The director was George Sidney, a veteran of such great musicals as Anchor’s Aweigh, Kiss Me Kate, and Bye Bye Birdie. He had filmed some of his movies in Las Vegas. Later, he married Corinne Entratter, the widow of the boss of the Sands, Jack Entratter.
The stars of the movie were well connected to Las Vegas, too. In 1960, Ann-Margret had been appearing in the lounge at the Dunes. She came to the attention of George Burns, who included her in his show at the Sahara, and her career skyrocketed from there. She would headline in Las Vegas from the 1960s into the 1990s.
Then there was the lead actor in Viva Las Vegas who also sang its legendary title song. Yes, Elvis Presley. Remember that Elvis had performed only once in Las Vegas, in 1956 at the New Frontier Hotel. He hadn’t gone over well. He was only twenty-one. He was much younger than his audience, and his singing style was less popular with that age group. But Viva Las Vegas proved to be one of his biggest films and helped connect him with the area long before his incredible run at The International, later the Hilton.
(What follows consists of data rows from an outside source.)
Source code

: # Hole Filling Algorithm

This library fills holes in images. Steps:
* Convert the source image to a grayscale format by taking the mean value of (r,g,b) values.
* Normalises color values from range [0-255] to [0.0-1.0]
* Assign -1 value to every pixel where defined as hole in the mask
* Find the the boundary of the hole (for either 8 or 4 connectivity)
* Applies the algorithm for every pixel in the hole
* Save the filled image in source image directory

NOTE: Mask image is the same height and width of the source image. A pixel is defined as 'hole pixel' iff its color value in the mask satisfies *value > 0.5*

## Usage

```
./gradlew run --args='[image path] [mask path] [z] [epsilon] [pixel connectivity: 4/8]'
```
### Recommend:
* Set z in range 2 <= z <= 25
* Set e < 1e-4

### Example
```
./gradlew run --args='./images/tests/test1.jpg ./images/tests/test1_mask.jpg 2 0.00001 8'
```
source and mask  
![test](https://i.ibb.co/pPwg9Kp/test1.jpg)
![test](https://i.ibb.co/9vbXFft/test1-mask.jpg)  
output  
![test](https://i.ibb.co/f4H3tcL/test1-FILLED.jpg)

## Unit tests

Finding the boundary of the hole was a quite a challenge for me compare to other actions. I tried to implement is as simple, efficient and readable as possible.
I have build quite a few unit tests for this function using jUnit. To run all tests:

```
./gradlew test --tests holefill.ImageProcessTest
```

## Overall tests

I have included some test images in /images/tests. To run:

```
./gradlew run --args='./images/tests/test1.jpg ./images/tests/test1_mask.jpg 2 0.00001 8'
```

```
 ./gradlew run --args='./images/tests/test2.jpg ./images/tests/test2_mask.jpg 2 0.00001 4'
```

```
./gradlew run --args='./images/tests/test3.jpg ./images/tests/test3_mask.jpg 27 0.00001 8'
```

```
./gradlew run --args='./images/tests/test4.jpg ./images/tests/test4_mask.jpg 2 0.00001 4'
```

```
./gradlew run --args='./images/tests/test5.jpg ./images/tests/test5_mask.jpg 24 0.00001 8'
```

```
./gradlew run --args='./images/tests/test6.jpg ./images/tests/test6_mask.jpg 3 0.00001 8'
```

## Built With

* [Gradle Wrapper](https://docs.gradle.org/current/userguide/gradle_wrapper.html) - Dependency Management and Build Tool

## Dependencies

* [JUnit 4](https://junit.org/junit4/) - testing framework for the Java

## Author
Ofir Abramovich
Las Vegas itself also was a star of the movie. It opens with a helicopter shot of downtown. Then the camera moves down the Strip to the Flamingo, where the first action takes place. Filming also was done at what was then the gym at the southern regional division of the University of Nevada. Today that building is the Marjorie Barrick Museum at UNLV. The Little Church of the West also appears in the film. The gun club at the Thunderbird Hotel shows up, and the film also spends some time at Lake Mead.
The plot has Elvis as a race car driver headed to Las Vegas for the city’s first annual grand prix. His character ends up with two goals. One is to make enough money to pay for a new engine for his car. The other is to win the love of the swimming instructor played by Ann-Margret. The auto race ends up providing moviegoers with a tour of southern Nevada, from downtown Las Vegas to Hoover Dam.
Viva Las Vegas did well at the box office. Not with the critics, who generally dismissed it as fluff. But many of them also agreed that Elvis and Ann-Margret had great chemistry, and that her performance made it an improvement over his other films—as Sidney said, it helped him to have a strong leading lady. That didn’t please Presley’s manager, Tom Parker, who kept trying to get her role and screen time reduced.
But Elvis got several hit songs out of the film, and one song in particular stood out then and stands out now. He sang Viva Las Vegas three times during the film and it remains a kind of unofficial anthem for a bright light city that still can set your soul on fire.